European-Style Potato Salad
Posted on 26 Jul 2013Potato salad is arguably one of the most ubiquitous side dishes found at a barbecue, but most I’ve had are rarely tasty (in my opinion). Personally, I prefer serving a more European-style recipe; by adding more flavour using various herbs and spices I get a potato salad that gets met with rave reviews.

Ingredients
| Amount | Ingredient | Notes |
|---|---|---|
| 4-5 | potatoes, Red or Yukon Gold | peeled and quartered |
| 2 | eggs, hard-boiled | shelled & chopped |
| 1 stalk | celery | finely chopped |
| 1 | shallot | finely chopped |
| 1 tablespoon | parsley, flat-leaf | chopped |
| ¼ cup | mayonnaise | — |
| 1 tablespoon | Dijon mustard | the grainy variety is recommended |
| 1 tablespoon | cider vinegar | — |
| 1 teaspoon | Worcestershire sauce | — |
| ¼ teaspoon | paprika | — |
| — | salt & pepper | — |
Directions
- Bring a pot of heavily salted water (enough to cover the potatoes by a few centimetres) to boil.

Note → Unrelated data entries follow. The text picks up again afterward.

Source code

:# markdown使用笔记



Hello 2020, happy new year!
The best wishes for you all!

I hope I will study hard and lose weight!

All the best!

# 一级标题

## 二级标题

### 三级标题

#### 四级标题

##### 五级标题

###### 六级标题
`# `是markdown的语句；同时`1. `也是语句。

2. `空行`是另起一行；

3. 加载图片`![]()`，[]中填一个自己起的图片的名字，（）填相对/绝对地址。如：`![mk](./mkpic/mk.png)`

- Boil the potatoes until they break apart easily with a fork.
- Whisk together the mayonnaise, Dijon mustard, cider vinegar, Worcestershire sauce and paprika in a bowl.
- Add the chopped celery, shallot, parsley and eggs. Combine thoroughly.
- Fold in the potatoes; break the larger pieces into bite-sized chunks.
- Salt and pepper to taste.
- Cover and refrigerate until serving.